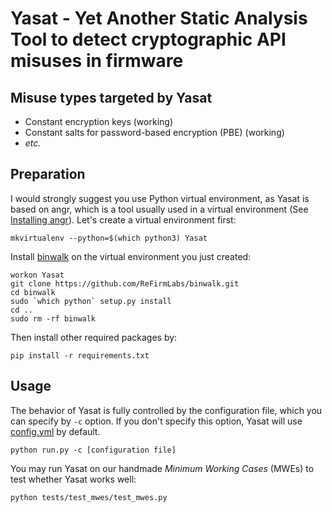 # Yasat - Yet Another Static Analysis Tool to detect cryptographic API misuses in firmware

## Misuse types targeted by Yasat

- Constant encryption keys (working)
- Constant salts for password-based encryption (PBE) (working)
- *etc.*

## Preparation

I would strongly suggest you use Python virtual environment, as Yasat is based on angr, which is a tool usually used in a virtual environment (See [Installing angr](https://docs.angr.io/introductory-errata/install)). Let's create a virtual environment first:

```
mkvirtualenv --python=$(which python3) Yasat
```

Install [binwalk](https://github.com/ReFirmLabs/binwalk) on the virtual environment you just created:
```
workon Yasat
git clone https://github.com/ReFirmLabs/binwalk.git
cd binwalk
sudo `which python` setup.py install
cd ..
sudo rm -rf binwalk
```

Then install other required packages by:
```
pip install -r requirements.txt
```

## Usage

The behavior of Yasat is fully controlled by the configuration file, which you can specify by `-c` option. If you don't specify this option, Yasat will use [config.yml](config.yml) by default.
```
python run.py -c [configuration file]
```

You may run Yasat on our handmade *Minimum Working Cases* (MWEs) to test whether Yasat works well:
```
python tests/test_mwes/test_mwes.py
```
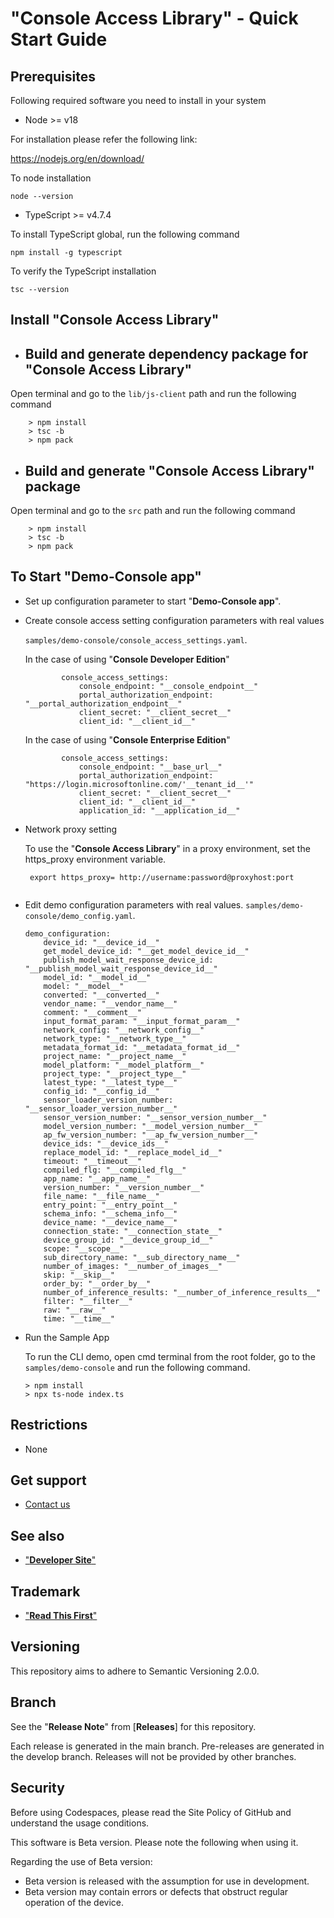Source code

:# **"Console Access Library" - Quick Start Guide**

## Prerequisites
Following required software you need to install in your system

- Node >= v18

For installation please refer the following link:

https://nodejs.org/en/download/

To node installation
 ```
 node --version
 ```

- TypeScript >= v4.7.4

To install TypeScript global, run the following command
```
npm install -g typescript
```

To verify the TypeScript installation
 ```
 tsc --version
 ```
 
## Install "**Console Access Library**"

- ## Build and generate dependency package for "**Console Access Library**"

 Open terminal and go to the `lib/js-client` path and run the following command

```
    > npm install
    > tsc -b
    > npm pack

```

- ## Build and generate "**Console Access Library**" package

 Open terminal and go to the `src` path and run the following command

```
    > npm install
    > tsc -b
    > npm pack

```

## To Start "**Demo-Console app**"

-  Set up configuration parameter to start "**Demo-Console app**".

* Create console access setting configuration parameters with real values

    `samples/demo-console/console_access_settings.yaml`.

    In the case of using "**Console Developer Edition**"

    ```
            console_access_settings:
                console_endpoint: "__console_endpoint__"
                portal_authorization_endpoint: "__portal_authorization_endpoint__"
                client_secret: "__client_secret__"
                client_id: "__client_id__"
    ```
    In the case of using "**Console Enterprise Edition**"
    ```
            console_access_settings:
                console_endpoint: "__base_url__"
                portal_authorization_endpoint: "https://login.microsoftonline.com/'__tenant_id__'"
                client_secret: "__client_secret__"
                client_id: "__client_id__"
                application_id: "__application_id__"
    ```

* Network proxy setting

    To use the "**Console Access Library**" in a proxy environment, set the https_proxy environment variable.
    ```
     export https_proxy= http://username:password@proxyhost:port
     
    ```

* Edit demo configuration parameters with real values.
    `samples/demo-console/demo_config.yaml`.
    ```
    demo_configuration:
        device_id: "__device_id__"
        get_model_device_id: "__get_model_device_id__"
        publish_model_wait_response_device_id: "__publish_model_wait_response_device_id__"
        model_id: "__model_id__"
        model: "__model__"
        converted: "__converted__"
        vendor_name: "__vendor_name__"
        comment: "__comment__"
        input_format_param: "__input_format_param__"
        network_config: "__network_config__"
        network_type: "__network_type__"
        metadata_format_id: "__metadata_format_id__"
        project_name: "__project_name__"
        model_platform: "__model_platform__"
        project_type: "__project_type__"
        latest_type: "__latest_type__"
        config_id: "__config_id__"
        sensor_loader_version_number: "__sensor_loader_version_number__"
        sensor_version_number: "__sensor_version_number__"
        model_version_number: "__model_version_number__"
        ap_fw_version_number: "__ap_fw_version_number__"
        device_ids: "__device_ids__"
        replace_model_id: "__replace_model_id__"
        timeout: "__timeout__"
        compiled_flg: "__compiled_flg__"
        app_name: "__app_name__"
        version_number: "__version_number__"
        file_name: "__file_name__"
        entry_point: "__entry_point__"
        schema_info: "__schema_info__"
        device_name: "__device_name__"
        connection_state: "__connection_state__"  
        device_group_id: "__device_group_id__"
        scope: "__scope__"
        sub_directory_name: "__sub_directory_name__"
        number_of_images: "__number_of_images__"
        skip: "__skip__"
        order_by: "__order_by__"
        number_of_inference_results: "__number_of_inference_results__"
        filter: "__filter__"
        raw: "__raw__"
        time: "__time__"
  
    ```

-  Run the Sample App

    To run the CLI demo, open cmd terminal from the root folder, go to the `samples/demo-console` and run the following command.
   
    ```
    > npm install
    > npx ts-node index.ts 

    ```
    
## Restrictions
- None

## Get support
- [Contact us](https://developer.aitrios.sony-semicon.com/en/contact-us-en)

## See also
- ["**Developer Site**"](https://developer.aitrios.sony-semicon.com/en/edge-ai-sensing/)

## Trademark
- ["**Read This First**"](https://developer.aitrios.sony-semicon.com/en/documents/read-this-first)

## Versioning

This repository aims to adhere to Semantic Versioning 2.0.0.

## Branch

See the "**Release Note**" from [**Releases**] for this repository.

Each release is generated in the main branch. Pre-releases are generated in the develop branch. Releases will not be provided by other branches.

## Security
Before using Codespaces, please read the Site Policy of GitHub and understand the usage conditions. 

This software is Beta version. Please note the following when using it.

Regarding the use of Beta version:
- Beta version is released with the assumption for use in development.
- Beta version may contain errors or defects that obstruct regular operation of the device.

---

TASK DIRECTIONS
Output the material above exactly as written and drop any images it holds.

TASK RESPONSE
 # Yasat - Yet Another Static Analysis Tool to detect cryptographic API misuses in firmware

## Misuse types targeted by Yasat

- Constant encryption keys (working)
- Constant salts for password-based encryption (PBE) (working)
- *etc.*

## Preparation

I would strongly suggest you use Python virtual environment, as Yasat is based on angr, which is a tool usually used in a virtual environment (See [Installing angr](https://docs.angr.io/introductory-errata/install)). Let's create a virtual environment first:

```
mkvirtualenv --python=$(which python3) Yasat
```

Install [binwalk](https://github.com/ReFirmLabs/binwalk) on the virtual environment you just created:
```
workon Yasat
git clone https://github.com/ReFirmLabs/binwalk.git
cd binwalk
sudo `which python` setup.py install
cd ..
sudo rm -rf binwalk
```

Then install other required packages by:
```
pip install -r requirements.txt
```

## Usage

The behavior of Yasat is fully controlled by the configuration file, which you can specify by `-c` option. If you don't specify this option, Yasat will use [config.yml](config.yml) by default.
```
python run.py -c [configuration file]
```

You may run Yasat on our handmade *Minimum Working Cases* (MWEs) to test whether Yasat works well:
```
python tests/test_mwes/test_mwes.py
```
Source code

:# **"Console Access Library" - Quick Start Guide**

## Prerequisites
Following required software you need to install in your system

- Node >= v18

For installation please refer the following link:

https://nodejs.org/en/download/

To node installation
 ```
 node --version
 ```

- TypeScript >= v4.7.4

To install TypeScript global, run the following command
```
npm install -g typescript
```

To verify the TypeScript installation
 ```
 tsc --version
 ```
 
## Install "**Console Access Library**"

- ## Build and generate dependency package for "**Console Access Library**"

 Open terminal and go to the `lib/js-client` path and run the following command

```
    > npm install
    > tsc -b
    > npm pack

```

- ## Build and generate "**Console Access Library**" package

 Open terminal and go to the `src` path and run the following command

```
    > npm install
    > tsc -b
    > npm pack

```

## To Start "**Demo-Console app**"

-  Set up configuration parameter to start "**Demo-Console app**".

* Create console access setting configuration parameters with real values

    `samples/demo-console/console_access_settings.yaml`.

    In the case of using "**Console Developer Edition**"

    ```
            console_access_settings:
                console_endpoint: "__console_endpoint__"
                portal_authorization_endpoint: "__portal_authorization_endpoint__"
                client_secret: "__client_secret__"
                client_id: "__client_id__"
    ```
    In the case of using "**Console Enterprise Edition**"
    ```
            console_access_settings:
                console_endpoint: "__base_url__"
                portal_authorization_endpoint: "https://login.microsoftonline.com/'__tenant_id__'"
                client_secret: "__client_secret__"
                client_id: "__client_id__"
                application_id: "__application_id__"
    ```

* Network proxy setting

    To use the "**Console Access Library**" in a proxy environment, set the https_proxy environment variable.
    ```
     export https_proxy= http://username:password@proxyhost:port
     
    ```

* Edit demo configuration parameters with real values.
    `samples/demo-console/demo_config.yaml`.
    ```
    demo_configuration:
        device_id: "__device_id__"
        get_model_device_id: "__get_model_device_id__"
        publish_model_wait_response_device_id: "__publish_model_wait_response_device_id__"
        model_id: "__model_id__"
        model: "__model__"
        converted: "__converted__"
        vendor_name: "__vendor_name__"
        comment: "__comment__"
        input_format_param: "__input_format_param__"
        network_config: "__network_config__"
        network_type: "__network_type__"
        metadata_format_id: "__metadata_format_id__"
        project_name: "__project_name__"
        model_platform: "__model_platform__"
        project_type: "__project_type__"
        latest_type: "__latest_type__"
        config_id: "__config_id__"
        sensor_loader_version_number: "__sensor_loader_version_number__"
        sensor_version_number: "__sensor_version_number__"
        model_version_number: "__model_version_number__"
        ap_fw_version_number: "__ap_fw_version_number__"
        device_ids: "__device_ids__"
        replace_model_id: "__replace_model_id__"
        timeout: "__timeout__"
        compiled_flg: "__compiled_flg__"
        app_name: "__app_name__"
        version_number: "__version_number__"
        file_name: "__file_name__"
        entry_point: "__entry_point__"
        schema_info: "__schema_info__"
        device_name: "__device_name__"
        connection_state: "__connection_state__"  
        device_group_id: "__device_group_id__"
        scope: "__scope__"
        sub_directory_name: "__sub_directory_name__"
        number_of_images: "__number_of_images__"
        skip: "__skip__"
        order_by: "__order_by__"
        number_of_inference_results: "__number_of_inference_results__"
        filter: "__filter__"
        raw: "__raw__"
        time: "__time__"
  
    ```

-  Run the Sample App

    To run the CLI demo, open cmd terminal from the root folder, go to the `samples/demo-console` and run the following command.
   
    ```
    > npm install
    > npx ts-node index.ts 

    ```
    
## Restrictions
- None

## Get support
- [Contact us](https://developer.aitrios.sony-semicon.com/en/contact-us-en)

## See also
- ["**Developer Site**"](https://developer.aitrios.sony-semicon.com/en/edge-ai-sensing/)

## Trademark
- ["**Read This First**"](https://developer.aitrios.sony-semicon.com/en/documents/read-this-first)

## Versioning

This repository aims to adhere to Semantic Versioning 2.0.0.

## Branch

See the "**Release Note**" from [**Releases**] for this repository.

Each release is generated in the main branch. Pre-releases are generated in the develop branch. Releases will not be provided by other branches.

## Security
Before using Codespaces, please read the Site Policy of GitHub and understand the usage conditions. 

This software is Beta version. Please note the following when using it.

Regarding the use of Beta version:
- Beta version is released with the assumption for use in development.
- Beta version may contain errors or defects that obstruct regular operation of the device.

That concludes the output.